Running on empty

And miles to go before I eat.

You think you’re living on the edge, miles from home with a cargo area full of perishable groceries in early June and the low-fuel warning light giving you an orange mal de ojo from the dash.

Until you get passed by someone driving on the rim.

So there I was, motoring back from the Wholeazon Amafoods with a week’s worth of grub, and I knew my low-fuel light was on. It flashed me before I even got to the store to offload a hunk of my Socialist Insecurity entitlement funding on tasty bits of this and that.

Ah, bugger it, I thought. I still have a couple gallons in the tank. Shit, I could probably make it to Santa Fe for an early lunch at La Choza, if I had a cooler and some ice for all this chow. But it’s probably smarter to head for home, refrigerate the perishables, and gas up the next time out.

Thus I’m in the left lane on Wyoming, getting set to hang a left on Comanche, when I hear this hideous racket coming up fast in the middle lane.

I figure it’s the Devil finally come to collect, or maybe just some poor workingman’s beater truck fixin’ to retire before he does, and in some spectacular fashion, too. But it sounds even worse than either of those possibilities, about like three Terminators dry-humping an Alien in a junkyard full of feral cats.
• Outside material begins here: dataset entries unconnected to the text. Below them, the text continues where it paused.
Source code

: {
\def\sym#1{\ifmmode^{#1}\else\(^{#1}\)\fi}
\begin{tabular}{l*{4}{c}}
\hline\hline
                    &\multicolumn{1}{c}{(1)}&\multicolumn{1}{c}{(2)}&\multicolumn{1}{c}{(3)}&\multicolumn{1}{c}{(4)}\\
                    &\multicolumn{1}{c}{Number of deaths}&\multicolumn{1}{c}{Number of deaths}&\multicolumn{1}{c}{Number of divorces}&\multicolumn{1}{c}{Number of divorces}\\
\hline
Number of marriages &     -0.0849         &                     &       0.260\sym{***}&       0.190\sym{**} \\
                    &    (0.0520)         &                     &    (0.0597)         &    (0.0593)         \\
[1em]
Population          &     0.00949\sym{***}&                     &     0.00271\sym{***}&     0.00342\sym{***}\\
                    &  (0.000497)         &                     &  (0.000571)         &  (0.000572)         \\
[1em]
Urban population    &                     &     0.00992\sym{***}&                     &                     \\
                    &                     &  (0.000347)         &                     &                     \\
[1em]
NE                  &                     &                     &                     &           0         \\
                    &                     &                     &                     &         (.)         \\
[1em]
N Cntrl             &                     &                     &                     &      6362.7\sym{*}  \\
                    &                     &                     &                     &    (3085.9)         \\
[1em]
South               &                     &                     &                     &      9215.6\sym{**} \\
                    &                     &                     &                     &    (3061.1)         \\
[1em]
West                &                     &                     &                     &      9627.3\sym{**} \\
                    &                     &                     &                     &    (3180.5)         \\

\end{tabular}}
As I make the left lane I glance right and screeching past shudders some shitbag sedan with the left front tire completely gone and the driver either deaf, drunk, or some combination of the two, ’cause he ain’t making any effort to get out of that middle lane and over to some safe place where he can maybe figure out why the hell all these assholes are staring at him and how come he can’t hear the radio goddamnit?

This may or may not be a metaphor for politics in 2023.

Some of us are low on gas, but we’re aware of the situation and hope to address it at our earliest possible opportunity.

Some others are gonna just drive it right into the ground and Dog help you if you’re standing anywhere near where the wreckage skids to a stop.

The good news is, you can hear it coming a long ways off.

16 thoughts on “Running on empty

  1. PO’G: Your metaphor in this case in spot on; and, might I suggest just to stir the intellectual rigor pot, it is too focused and can be expanded in the interest of self-awareness and constructive dialogue? 🙂
    First I note that you’re in the left lane and looking to make a left turn. Metaphor?
    Then you “glance right” (metaphor for “crossing the aisle” and engaging the middle/moderates?)
    But then “he ain’t making any effort to get out of that middle lane and into some safe space ….” (metaphor for the middle isn’t a safe space nowadays?).
    See? I could become a political commentator or sports editor and pick and choose my “conflict, controversy, and confrontation” theme to generate readership or clicks.
    But that would only encourage more confirmation bias by our enlightened citizenship! 🙂
    Just kiddin’!! As always a great Mad Dog thought-provoker:-) 🙂 🙂

    1. Thanks, JD. The motorists down here definitely dance (or drive) to the beat of a different drummer.

      Herself and I saw a guy blow the red at Montgomery and Juan Tabo the other evening … from a dead stop. Dude was sitting there at the light like everyone else, decided what the hell? And went for it.

      And people wonder why the city doesn’t bother to sweep up the bits and pieces after a crash.

  2. That low gas light gives me The Fear. I was riding the motorcycle back from Boston to Rochester, NY the summer I graduated from college. Figured I had enough gas to make it to the next rest stop on I-90, aka the New York State Thruway.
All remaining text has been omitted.